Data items
--------------------------------
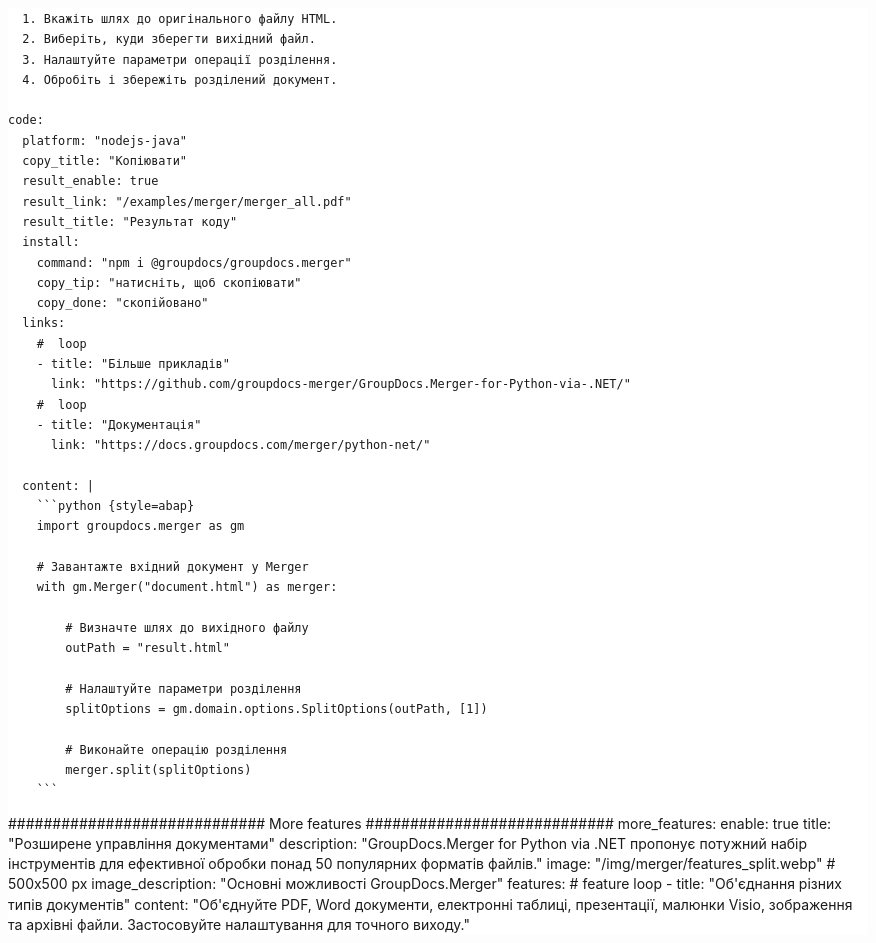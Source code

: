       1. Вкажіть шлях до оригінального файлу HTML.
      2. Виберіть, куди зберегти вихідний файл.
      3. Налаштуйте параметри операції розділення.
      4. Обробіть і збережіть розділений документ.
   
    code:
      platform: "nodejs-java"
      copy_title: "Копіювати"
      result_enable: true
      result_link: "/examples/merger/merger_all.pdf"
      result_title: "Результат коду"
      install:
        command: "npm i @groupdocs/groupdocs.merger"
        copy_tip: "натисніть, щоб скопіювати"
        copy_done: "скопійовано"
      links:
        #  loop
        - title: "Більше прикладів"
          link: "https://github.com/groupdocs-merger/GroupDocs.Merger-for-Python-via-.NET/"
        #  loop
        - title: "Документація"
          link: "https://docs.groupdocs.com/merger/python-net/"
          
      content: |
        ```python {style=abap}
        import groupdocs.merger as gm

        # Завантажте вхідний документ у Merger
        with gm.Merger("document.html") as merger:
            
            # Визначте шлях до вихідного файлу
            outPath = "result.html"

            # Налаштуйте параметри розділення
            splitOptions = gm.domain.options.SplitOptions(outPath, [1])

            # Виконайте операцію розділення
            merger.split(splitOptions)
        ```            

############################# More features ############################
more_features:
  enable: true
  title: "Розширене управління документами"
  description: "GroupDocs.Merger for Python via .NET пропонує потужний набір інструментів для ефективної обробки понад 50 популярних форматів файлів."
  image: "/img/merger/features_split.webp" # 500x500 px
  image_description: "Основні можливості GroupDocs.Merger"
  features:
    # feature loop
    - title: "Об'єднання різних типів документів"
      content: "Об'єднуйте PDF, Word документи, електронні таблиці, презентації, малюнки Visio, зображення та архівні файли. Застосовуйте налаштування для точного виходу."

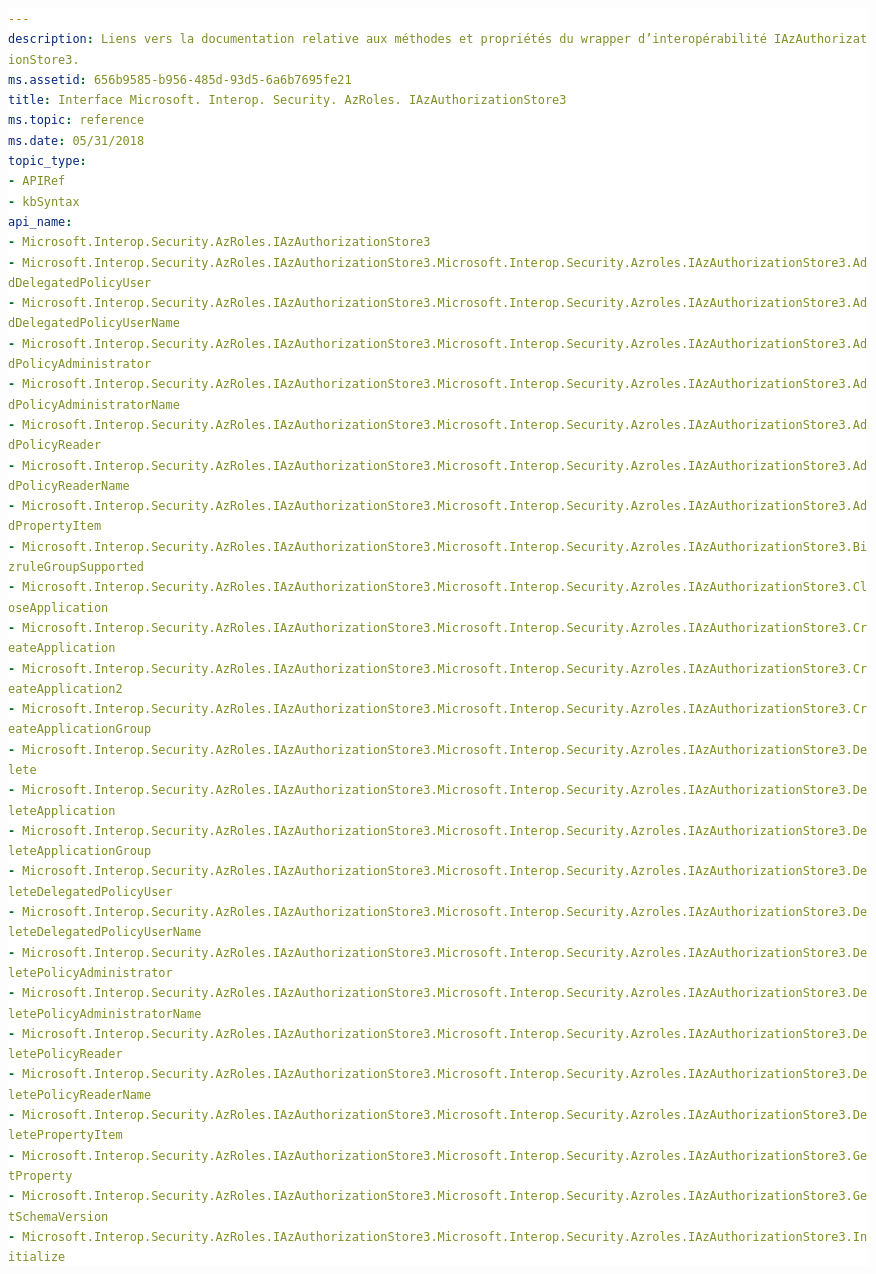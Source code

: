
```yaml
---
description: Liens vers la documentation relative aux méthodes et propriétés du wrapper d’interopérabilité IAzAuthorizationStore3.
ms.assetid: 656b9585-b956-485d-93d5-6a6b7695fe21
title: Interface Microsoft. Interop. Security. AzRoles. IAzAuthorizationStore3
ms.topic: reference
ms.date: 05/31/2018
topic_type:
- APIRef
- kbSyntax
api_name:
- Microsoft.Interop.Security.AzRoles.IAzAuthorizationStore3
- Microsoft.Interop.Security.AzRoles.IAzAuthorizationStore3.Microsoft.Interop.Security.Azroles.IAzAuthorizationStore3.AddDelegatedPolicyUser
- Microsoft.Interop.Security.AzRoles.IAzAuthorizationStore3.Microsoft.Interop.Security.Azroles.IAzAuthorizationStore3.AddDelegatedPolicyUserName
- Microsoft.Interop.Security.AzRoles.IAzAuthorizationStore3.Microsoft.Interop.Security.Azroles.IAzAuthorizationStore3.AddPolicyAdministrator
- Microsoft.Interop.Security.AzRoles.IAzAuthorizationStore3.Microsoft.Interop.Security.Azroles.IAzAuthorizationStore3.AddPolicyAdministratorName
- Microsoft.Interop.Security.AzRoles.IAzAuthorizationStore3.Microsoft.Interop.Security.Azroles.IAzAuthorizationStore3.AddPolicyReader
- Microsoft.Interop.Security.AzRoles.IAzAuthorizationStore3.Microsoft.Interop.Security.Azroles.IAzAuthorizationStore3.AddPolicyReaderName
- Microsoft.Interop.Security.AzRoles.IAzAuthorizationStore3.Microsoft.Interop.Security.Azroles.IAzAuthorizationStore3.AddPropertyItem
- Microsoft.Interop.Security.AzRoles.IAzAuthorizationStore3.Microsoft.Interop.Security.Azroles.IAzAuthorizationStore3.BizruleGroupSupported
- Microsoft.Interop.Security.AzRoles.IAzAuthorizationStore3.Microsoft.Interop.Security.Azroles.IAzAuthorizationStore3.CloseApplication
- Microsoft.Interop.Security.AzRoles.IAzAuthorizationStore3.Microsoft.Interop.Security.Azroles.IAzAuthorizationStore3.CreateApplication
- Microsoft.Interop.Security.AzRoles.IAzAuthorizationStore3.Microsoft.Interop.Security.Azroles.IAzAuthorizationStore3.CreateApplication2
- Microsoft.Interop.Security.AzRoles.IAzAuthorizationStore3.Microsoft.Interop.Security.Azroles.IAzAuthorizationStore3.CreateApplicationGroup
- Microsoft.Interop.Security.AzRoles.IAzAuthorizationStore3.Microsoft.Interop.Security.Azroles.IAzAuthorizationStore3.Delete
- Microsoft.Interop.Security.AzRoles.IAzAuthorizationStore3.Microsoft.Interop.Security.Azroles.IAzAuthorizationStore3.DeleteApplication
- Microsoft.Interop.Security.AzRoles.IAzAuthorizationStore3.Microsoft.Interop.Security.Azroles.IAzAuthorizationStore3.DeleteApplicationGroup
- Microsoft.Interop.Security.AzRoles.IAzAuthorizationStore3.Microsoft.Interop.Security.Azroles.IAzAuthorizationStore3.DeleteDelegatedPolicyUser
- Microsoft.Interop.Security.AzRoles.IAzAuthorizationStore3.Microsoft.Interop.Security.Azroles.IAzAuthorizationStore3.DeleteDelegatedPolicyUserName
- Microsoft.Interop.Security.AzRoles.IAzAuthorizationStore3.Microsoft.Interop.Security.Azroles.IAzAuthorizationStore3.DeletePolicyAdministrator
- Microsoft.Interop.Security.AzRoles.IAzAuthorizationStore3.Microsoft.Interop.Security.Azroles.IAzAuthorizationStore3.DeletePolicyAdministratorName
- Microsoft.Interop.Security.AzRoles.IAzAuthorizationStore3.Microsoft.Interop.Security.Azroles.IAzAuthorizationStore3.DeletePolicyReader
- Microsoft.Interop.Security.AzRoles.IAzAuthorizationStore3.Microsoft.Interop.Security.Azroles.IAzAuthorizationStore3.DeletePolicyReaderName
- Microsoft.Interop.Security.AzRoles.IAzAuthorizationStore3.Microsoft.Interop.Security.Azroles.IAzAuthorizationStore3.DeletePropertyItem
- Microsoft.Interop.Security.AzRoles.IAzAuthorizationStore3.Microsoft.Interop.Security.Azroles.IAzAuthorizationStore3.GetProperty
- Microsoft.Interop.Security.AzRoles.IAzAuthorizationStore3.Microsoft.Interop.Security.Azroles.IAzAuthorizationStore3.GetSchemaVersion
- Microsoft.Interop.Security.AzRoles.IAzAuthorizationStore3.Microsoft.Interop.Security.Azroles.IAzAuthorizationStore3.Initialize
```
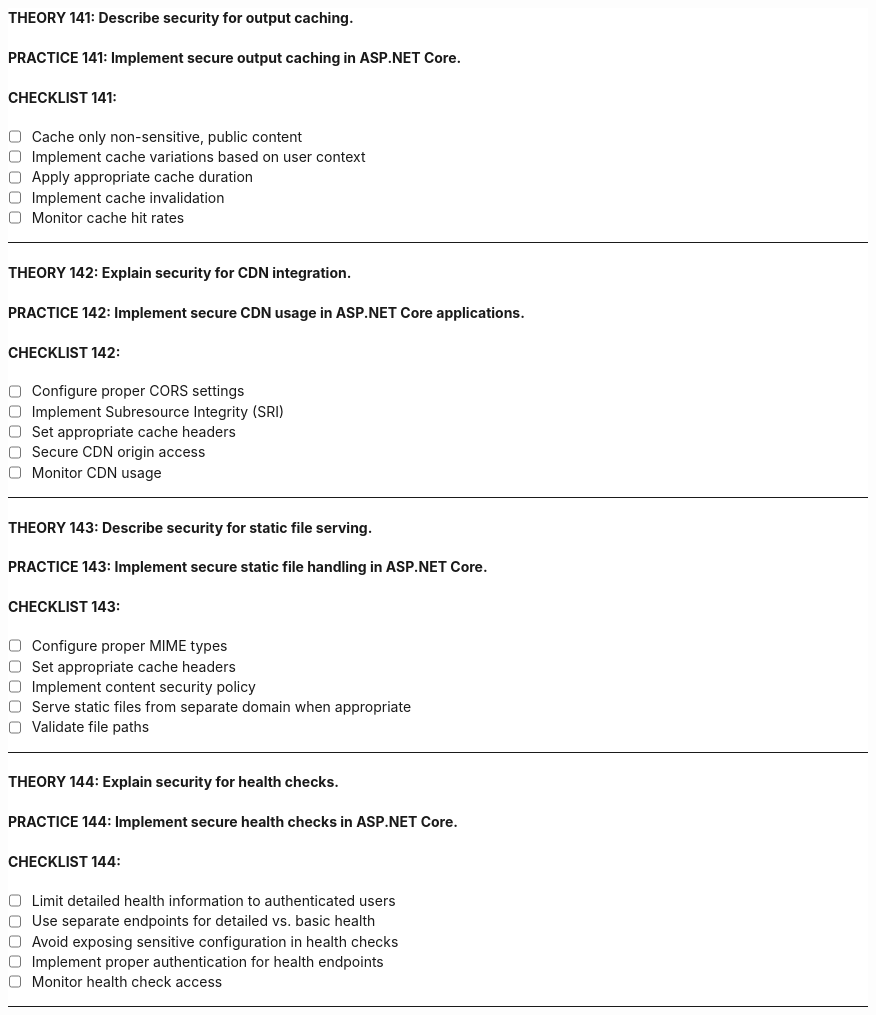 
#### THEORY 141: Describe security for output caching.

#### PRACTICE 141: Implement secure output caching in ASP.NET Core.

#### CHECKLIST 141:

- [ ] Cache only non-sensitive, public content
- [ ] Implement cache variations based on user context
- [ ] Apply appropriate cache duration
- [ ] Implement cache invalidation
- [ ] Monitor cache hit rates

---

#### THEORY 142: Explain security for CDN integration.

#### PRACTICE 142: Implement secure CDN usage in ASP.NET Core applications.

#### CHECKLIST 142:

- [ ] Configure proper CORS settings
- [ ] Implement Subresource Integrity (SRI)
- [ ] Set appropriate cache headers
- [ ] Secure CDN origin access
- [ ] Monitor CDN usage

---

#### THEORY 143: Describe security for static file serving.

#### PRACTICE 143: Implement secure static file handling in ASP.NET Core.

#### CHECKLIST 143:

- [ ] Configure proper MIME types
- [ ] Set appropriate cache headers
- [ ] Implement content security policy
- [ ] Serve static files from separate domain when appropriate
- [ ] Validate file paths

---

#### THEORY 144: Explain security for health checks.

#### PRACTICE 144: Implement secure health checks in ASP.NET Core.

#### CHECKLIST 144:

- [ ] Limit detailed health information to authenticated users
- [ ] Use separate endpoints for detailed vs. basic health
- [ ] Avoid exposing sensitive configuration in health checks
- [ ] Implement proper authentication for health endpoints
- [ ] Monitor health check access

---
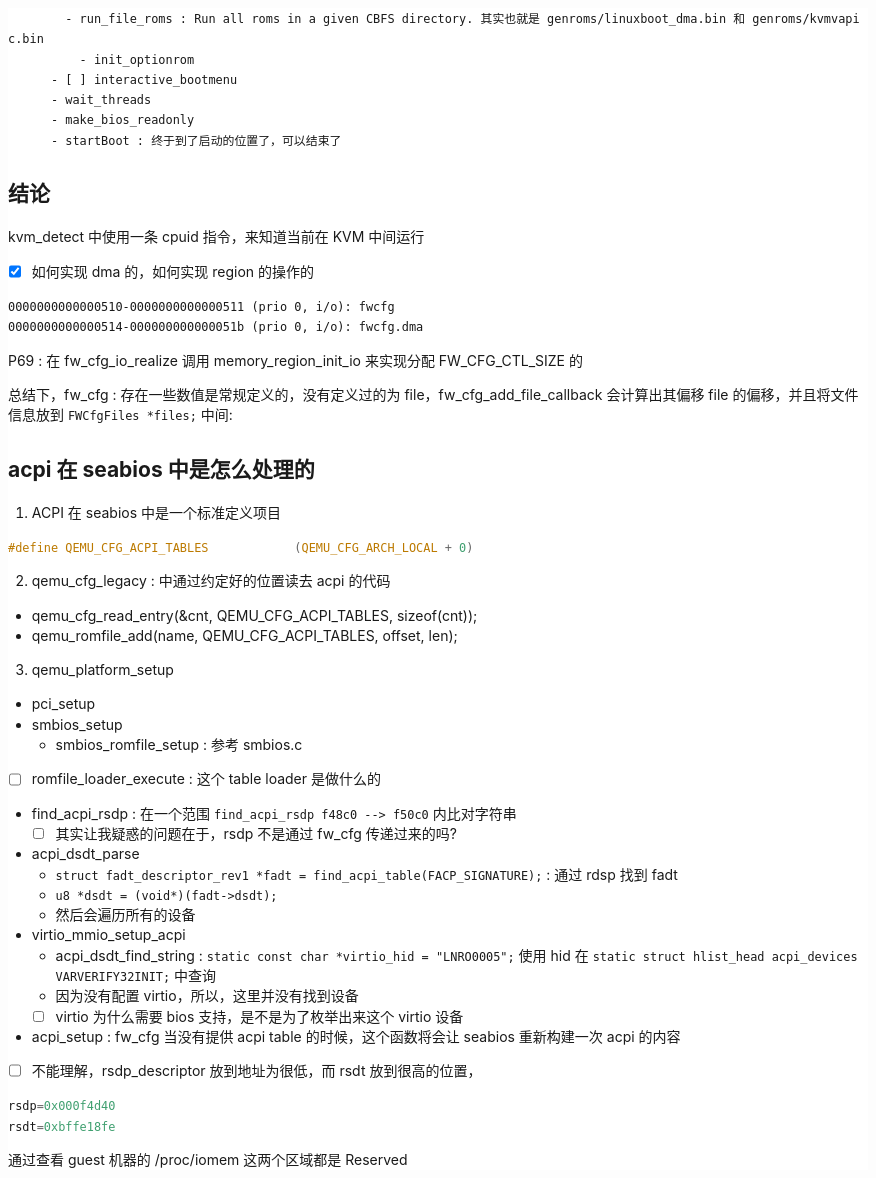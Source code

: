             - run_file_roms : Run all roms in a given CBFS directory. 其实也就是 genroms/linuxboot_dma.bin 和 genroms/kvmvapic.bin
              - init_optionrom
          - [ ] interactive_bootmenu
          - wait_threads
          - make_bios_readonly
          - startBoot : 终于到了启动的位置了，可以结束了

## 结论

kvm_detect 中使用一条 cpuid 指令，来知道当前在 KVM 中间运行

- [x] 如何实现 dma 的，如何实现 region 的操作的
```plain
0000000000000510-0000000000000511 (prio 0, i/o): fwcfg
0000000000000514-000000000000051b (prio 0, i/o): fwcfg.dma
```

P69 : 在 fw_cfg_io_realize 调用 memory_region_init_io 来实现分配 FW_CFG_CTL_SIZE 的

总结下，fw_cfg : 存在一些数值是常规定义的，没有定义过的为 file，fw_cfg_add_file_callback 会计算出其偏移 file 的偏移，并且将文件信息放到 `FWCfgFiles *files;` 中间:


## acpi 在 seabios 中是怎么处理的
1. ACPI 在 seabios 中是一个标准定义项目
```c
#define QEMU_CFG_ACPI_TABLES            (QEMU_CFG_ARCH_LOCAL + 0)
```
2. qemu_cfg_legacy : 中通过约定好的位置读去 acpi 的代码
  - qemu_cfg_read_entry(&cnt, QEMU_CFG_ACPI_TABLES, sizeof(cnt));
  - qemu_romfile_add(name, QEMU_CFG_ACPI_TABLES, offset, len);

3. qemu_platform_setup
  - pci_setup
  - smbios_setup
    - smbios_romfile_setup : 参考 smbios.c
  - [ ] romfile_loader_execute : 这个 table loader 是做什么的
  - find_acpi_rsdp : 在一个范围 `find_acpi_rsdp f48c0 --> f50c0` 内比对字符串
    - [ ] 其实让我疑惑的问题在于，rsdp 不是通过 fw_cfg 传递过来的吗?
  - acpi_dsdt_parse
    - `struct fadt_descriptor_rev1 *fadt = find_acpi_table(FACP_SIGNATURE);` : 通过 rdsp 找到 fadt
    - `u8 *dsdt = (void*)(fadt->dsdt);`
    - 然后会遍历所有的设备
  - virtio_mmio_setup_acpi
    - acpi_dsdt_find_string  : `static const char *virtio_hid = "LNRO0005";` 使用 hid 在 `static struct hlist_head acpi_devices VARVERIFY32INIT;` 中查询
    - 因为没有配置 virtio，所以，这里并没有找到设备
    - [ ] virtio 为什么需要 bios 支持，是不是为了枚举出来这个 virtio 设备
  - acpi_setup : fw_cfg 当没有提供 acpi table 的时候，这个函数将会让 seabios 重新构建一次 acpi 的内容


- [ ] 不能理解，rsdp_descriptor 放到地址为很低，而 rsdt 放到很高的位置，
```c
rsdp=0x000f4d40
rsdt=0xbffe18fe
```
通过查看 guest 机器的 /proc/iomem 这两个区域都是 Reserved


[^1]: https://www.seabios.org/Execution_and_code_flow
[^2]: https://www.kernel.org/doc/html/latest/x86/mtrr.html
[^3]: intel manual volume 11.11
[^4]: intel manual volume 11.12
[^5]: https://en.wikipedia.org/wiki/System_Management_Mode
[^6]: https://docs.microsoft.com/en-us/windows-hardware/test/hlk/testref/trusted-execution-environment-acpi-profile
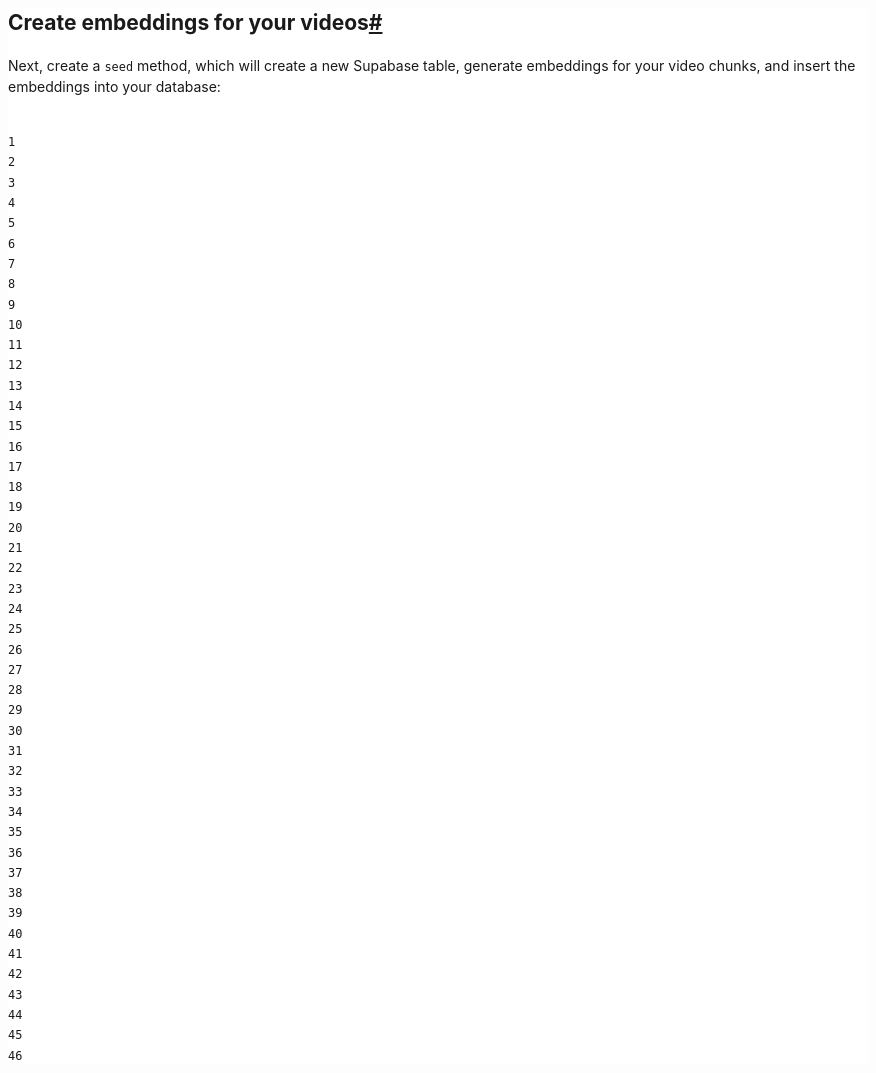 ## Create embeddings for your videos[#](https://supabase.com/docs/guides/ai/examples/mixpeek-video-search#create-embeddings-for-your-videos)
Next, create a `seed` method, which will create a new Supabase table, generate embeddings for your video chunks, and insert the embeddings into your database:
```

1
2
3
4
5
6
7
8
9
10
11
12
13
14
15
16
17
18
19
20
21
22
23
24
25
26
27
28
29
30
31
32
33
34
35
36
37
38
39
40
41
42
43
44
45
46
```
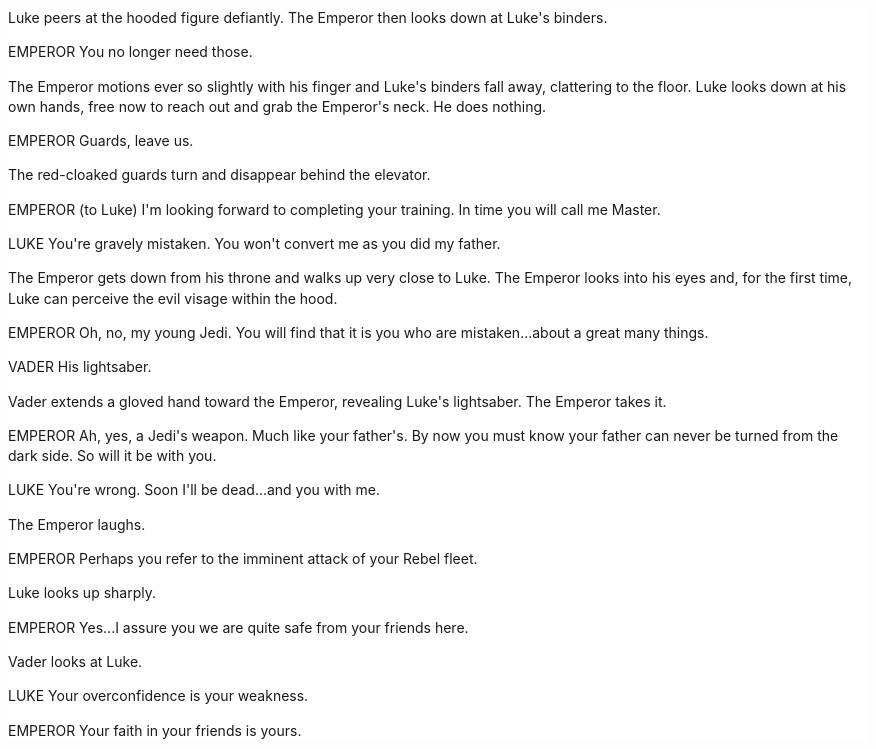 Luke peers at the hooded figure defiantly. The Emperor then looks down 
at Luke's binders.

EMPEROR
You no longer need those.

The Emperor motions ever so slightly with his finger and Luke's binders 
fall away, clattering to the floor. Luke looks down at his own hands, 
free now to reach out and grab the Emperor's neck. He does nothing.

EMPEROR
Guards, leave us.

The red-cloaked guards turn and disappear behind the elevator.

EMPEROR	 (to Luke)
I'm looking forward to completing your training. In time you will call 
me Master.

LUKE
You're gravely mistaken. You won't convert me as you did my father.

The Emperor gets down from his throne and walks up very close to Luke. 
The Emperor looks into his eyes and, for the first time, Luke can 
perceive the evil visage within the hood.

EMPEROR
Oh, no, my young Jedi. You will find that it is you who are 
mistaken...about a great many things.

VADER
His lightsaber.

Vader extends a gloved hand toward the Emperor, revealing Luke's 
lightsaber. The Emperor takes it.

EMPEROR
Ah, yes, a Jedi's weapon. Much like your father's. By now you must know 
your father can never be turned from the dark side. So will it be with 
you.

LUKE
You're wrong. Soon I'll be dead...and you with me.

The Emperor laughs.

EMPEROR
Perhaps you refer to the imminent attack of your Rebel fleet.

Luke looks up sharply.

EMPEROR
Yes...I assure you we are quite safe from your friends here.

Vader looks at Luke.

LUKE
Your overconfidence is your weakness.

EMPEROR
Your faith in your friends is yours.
--------------------------------
• _Your assignment_
Of all the lines in the records, how many have the word "will"? Write only the number.

• _Exercise response_
4